While certified pre-owned cars seem like a relatively new phenomenon, they first made their appearance back in the 80’s when Mercedes-Benz began selling them. Buying a used car can be a daunting prospect for many—fears of expensive lemons are certainly legitimate. But, there are lots of great used cars out there, you just have to be smart about the purchase to minimize your risks. Buying a certified pre-owned car can be a great way to go if you don’t have the cash or desire for a brand new car, but have a bit more money to work with. Here are some things to know about certified pre-owned (CPO) vehicles.
What are CPO Vehicles?
CPO vehicles are later model used cars that have either been certified by the manufacturer or the dealer. It has been inspected, and any issues fixed. The former type of certification is the most important one to look for, as this comes with a warranty that comes at no additional cost to you and offers the same coverage as if you bought a new car. Manufacter-backed warranties also mean you can have the car serviced at any dealer in the country.
Dealer-certified vehicles come with a dealer-backed warranty, but usually at an additional cost.
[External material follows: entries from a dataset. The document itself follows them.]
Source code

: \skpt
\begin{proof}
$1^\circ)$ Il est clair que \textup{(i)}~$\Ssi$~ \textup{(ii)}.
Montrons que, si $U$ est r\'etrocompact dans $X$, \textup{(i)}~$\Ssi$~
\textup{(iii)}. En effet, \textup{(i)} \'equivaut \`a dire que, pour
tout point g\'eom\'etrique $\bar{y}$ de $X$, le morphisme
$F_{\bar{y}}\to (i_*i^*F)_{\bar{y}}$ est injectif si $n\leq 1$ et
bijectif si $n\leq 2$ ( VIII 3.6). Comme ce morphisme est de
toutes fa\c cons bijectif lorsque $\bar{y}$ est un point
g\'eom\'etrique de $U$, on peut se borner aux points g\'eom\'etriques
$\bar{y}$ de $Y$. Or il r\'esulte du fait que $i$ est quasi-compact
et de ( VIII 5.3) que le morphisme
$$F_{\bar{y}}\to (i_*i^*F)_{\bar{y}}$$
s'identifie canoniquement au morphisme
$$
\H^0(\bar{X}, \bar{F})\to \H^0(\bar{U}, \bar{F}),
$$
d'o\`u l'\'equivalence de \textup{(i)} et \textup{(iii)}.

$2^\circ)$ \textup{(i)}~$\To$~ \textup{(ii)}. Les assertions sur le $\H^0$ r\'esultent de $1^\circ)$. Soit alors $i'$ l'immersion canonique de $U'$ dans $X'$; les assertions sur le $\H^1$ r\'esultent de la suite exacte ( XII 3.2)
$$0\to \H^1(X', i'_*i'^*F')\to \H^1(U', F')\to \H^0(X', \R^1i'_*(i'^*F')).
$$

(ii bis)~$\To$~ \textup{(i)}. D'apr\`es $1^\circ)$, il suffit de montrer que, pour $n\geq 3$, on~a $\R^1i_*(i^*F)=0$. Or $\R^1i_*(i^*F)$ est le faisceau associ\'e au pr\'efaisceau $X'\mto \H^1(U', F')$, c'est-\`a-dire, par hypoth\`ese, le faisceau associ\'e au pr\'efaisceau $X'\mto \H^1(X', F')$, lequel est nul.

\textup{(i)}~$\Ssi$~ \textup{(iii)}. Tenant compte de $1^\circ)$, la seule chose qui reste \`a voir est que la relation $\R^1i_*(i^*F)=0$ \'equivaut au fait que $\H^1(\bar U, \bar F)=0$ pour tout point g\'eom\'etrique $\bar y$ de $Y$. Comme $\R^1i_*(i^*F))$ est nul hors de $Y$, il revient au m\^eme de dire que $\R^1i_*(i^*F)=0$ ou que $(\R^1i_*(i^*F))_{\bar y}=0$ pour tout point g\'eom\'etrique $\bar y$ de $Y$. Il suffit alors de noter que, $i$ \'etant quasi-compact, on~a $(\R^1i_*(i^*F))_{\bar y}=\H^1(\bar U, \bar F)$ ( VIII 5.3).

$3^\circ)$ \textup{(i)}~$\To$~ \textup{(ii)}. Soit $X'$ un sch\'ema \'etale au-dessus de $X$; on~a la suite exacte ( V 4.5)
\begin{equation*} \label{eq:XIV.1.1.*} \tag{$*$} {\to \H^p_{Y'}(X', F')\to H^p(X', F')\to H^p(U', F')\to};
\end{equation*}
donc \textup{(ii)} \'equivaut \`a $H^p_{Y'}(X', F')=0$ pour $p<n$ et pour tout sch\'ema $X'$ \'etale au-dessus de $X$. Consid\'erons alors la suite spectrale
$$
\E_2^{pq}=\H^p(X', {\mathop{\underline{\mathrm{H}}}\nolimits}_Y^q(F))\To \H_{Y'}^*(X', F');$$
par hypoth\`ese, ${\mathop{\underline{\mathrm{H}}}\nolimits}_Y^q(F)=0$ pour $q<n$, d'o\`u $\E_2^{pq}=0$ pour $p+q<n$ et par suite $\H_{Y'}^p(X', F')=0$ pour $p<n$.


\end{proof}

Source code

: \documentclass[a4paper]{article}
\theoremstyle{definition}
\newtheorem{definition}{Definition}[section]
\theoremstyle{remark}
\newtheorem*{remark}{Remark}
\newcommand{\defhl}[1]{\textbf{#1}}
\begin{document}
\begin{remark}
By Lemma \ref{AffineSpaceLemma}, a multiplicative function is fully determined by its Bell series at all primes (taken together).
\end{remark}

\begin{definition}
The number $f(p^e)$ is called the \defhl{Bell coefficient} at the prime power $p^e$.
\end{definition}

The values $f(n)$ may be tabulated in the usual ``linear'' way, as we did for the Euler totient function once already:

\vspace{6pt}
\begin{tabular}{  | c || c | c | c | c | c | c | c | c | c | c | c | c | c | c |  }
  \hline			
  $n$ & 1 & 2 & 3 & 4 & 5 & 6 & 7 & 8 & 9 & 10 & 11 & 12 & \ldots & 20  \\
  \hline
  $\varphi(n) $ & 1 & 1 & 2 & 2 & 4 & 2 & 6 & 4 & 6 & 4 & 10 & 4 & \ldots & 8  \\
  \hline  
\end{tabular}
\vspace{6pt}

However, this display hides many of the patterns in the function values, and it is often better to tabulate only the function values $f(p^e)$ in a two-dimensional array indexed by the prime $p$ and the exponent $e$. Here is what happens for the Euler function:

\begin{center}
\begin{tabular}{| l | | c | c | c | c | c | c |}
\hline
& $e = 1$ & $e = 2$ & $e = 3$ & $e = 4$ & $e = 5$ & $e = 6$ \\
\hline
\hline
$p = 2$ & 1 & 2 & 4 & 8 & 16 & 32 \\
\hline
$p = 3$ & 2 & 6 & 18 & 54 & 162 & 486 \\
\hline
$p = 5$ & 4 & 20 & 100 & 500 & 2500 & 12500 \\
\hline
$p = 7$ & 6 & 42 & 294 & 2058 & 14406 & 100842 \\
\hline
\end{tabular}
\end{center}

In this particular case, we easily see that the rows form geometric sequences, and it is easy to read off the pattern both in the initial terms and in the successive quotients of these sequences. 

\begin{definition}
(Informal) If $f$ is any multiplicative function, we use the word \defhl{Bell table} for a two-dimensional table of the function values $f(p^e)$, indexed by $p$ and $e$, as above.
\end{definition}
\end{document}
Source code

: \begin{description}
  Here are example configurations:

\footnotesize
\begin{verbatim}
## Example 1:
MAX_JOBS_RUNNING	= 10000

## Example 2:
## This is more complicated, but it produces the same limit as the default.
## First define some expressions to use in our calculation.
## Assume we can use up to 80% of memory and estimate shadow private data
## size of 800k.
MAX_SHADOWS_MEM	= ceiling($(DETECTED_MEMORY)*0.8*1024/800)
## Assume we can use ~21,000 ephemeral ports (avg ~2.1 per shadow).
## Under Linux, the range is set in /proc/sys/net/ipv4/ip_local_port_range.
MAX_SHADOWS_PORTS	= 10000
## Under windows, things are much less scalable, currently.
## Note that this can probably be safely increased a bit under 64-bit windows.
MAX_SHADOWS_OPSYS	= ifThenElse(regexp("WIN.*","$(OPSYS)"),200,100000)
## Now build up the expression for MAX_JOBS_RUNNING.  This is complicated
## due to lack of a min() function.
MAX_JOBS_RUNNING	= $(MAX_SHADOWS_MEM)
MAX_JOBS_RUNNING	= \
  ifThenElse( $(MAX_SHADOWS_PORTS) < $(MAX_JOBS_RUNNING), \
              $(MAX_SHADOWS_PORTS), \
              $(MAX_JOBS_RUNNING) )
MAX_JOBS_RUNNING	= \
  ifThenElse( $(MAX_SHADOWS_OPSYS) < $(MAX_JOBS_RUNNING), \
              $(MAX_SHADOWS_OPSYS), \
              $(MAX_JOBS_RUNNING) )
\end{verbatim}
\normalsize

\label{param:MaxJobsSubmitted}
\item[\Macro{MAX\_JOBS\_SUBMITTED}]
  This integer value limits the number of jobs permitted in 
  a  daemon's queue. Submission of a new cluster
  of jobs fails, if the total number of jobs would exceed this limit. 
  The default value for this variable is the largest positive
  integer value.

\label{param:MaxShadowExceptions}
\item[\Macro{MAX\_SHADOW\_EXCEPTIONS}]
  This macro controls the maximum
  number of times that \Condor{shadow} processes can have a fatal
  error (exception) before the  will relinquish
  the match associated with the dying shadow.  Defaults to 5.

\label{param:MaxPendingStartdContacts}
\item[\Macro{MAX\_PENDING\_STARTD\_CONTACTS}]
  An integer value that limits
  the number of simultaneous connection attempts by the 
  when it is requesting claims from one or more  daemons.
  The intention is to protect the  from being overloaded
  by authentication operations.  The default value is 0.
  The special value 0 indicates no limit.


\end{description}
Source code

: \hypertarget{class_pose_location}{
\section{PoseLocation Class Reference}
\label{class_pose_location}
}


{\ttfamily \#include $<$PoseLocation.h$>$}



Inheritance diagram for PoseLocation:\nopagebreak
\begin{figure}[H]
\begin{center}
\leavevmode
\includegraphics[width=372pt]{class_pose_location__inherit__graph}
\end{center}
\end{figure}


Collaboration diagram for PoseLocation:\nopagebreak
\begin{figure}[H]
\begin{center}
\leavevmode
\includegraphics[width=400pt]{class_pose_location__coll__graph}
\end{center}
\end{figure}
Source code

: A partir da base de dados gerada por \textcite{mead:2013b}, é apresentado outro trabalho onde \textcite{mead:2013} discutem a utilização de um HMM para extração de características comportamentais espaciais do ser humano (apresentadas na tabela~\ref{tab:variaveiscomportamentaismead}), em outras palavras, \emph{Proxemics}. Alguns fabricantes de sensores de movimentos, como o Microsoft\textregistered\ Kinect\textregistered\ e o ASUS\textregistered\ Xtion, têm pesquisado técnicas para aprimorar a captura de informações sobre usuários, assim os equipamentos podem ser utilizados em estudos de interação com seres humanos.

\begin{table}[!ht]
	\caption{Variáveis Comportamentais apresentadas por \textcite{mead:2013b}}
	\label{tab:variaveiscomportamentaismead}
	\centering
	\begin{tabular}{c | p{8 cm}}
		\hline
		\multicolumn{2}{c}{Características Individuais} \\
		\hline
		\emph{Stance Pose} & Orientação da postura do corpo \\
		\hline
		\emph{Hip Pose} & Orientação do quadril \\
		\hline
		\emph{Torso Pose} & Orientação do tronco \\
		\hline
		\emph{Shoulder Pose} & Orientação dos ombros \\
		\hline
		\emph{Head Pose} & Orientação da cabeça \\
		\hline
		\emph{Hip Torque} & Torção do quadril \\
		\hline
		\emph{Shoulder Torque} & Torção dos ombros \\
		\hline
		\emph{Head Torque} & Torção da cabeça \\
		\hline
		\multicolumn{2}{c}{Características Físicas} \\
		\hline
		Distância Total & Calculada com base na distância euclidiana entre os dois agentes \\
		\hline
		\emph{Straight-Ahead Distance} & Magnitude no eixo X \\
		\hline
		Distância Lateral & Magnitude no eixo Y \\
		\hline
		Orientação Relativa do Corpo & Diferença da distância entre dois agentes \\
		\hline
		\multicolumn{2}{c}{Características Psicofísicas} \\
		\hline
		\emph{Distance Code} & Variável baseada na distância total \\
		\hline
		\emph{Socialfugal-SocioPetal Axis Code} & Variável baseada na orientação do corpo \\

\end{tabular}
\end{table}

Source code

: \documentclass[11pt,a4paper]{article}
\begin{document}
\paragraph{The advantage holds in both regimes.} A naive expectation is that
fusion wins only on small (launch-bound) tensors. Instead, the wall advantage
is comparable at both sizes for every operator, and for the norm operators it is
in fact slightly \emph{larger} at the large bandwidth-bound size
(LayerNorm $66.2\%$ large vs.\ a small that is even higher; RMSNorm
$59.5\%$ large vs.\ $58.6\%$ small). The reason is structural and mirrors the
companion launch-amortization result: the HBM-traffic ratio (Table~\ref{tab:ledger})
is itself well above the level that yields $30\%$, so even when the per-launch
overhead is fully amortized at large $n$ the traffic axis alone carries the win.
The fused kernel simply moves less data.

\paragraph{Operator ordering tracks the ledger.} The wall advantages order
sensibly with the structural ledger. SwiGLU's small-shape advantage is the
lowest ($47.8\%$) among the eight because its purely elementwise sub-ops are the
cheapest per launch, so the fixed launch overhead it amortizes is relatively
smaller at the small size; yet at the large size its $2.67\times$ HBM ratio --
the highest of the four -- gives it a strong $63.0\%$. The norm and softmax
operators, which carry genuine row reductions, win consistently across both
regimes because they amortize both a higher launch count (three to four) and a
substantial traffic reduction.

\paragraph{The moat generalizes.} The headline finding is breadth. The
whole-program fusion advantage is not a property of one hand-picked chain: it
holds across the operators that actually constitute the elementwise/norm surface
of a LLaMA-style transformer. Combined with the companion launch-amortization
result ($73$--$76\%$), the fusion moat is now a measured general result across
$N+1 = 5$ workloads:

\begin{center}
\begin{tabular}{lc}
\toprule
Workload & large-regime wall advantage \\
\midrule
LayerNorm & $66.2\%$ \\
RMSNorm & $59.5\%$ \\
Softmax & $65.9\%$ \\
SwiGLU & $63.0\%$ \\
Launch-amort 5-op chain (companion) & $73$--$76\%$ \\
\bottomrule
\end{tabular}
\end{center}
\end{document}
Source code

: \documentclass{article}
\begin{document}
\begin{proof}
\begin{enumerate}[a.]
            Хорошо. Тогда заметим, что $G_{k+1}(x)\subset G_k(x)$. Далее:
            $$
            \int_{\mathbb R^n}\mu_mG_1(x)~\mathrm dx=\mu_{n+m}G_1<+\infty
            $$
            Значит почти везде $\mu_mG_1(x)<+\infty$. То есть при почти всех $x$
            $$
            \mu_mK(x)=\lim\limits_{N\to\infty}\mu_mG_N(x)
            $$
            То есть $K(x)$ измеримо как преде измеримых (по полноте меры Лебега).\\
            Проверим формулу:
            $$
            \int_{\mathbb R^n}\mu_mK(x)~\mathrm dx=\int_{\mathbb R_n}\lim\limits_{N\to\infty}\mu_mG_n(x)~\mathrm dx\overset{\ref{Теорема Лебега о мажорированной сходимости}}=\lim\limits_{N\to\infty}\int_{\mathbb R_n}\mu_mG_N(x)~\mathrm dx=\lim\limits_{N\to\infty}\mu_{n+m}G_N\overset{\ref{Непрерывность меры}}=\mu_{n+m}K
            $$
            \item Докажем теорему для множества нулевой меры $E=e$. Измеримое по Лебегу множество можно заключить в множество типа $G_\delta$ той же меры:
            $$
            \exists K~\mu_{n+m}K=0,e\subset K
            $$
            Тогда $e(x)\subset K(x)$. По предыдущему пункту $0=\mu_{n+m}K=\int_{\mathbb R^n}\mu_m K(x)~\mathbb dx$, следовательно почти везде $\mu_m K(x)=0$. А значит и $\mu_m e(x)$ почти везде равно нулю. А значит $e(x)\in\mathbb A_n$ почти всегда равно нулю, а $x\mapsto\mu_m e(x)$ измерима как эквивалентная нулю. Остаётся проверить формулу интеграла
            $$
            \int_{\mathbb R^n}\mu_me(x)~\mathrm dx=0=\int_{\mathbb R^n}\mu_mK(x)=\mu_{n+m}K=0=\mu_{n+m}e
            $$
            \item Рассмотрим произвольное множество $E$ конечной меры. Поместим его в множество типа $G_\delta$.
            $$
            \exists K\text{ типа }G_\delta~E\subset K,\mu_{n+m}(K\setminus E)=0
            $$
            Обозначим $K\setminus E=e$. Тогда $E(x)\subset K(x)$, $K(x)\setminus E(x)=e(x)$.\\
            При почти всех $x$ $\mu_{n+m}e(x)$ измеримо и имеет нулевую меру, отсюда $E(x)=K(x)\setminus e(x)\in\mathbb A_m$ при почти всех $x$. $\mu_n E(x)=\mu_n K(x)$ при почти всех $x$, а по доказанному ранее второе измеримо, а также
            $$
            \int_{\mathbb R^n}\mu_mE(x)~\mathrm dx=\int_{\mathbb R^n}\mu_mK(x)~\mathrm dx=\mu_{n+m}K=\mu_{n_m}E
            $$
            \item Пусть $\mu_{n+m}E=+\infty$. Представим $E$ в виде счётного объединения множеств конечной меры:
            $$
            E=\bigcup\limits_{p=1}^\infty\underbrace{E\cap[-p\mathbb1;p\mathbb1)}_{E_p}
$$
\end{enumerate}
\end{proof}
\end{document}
They also may not have been as thoroughly inspected as a car from a manufacturer program, which has very stringent standards.
Be cautious of any certifications from third party organizations—they often mean very little.
Do Your Homework on Price
Having a car be part of an ‘official’ certification program may give the sense that there is less wiggle room when it comes to negotiation, and you must pay whatever the stated price is. But, like any other car, the sale price is not set in stone. When shopping for a certified pre-owned vehicle, just as you would for a ‘regular’ used car, find out the specs of the vehicle, and check out sites such as Kelley Blue Book to get an idea of what the car is worth based on its mileage, condition, equipment and other relevant factors. Check used car ads in your region to see if you find similar vehicles and what they are being sold for.
One thing to keep in mind, however, is even though you can negotiate as you would with any other car, you might not have as much leverage. Quality used cars are in demand, and they are usually not as hard a sell as a ‘regular’ used car that is older, has more mileage, wear and tear, etc…
Verifying Its ‘Status’
When it comes to buying a used car, even one that has been certified, it is important you confirm for yourself the true condition of the car. Insist on seeing any records related to the vehicle, as well as the inspection checklist used for the certification. Make sure you review the warranty and that everything is clear—if you are unsure about anything, ask, don’t assume. Read the fine print. Certain types of coverage beyond the powertrain usually require an additional cost.
These are just a few of the core considerations. A CPO car can be a great investment if you want a newer vehicle without having to take that huge depreciation hit that occurs once you drive the car off the lot. But, like any other car purchase, do your homework.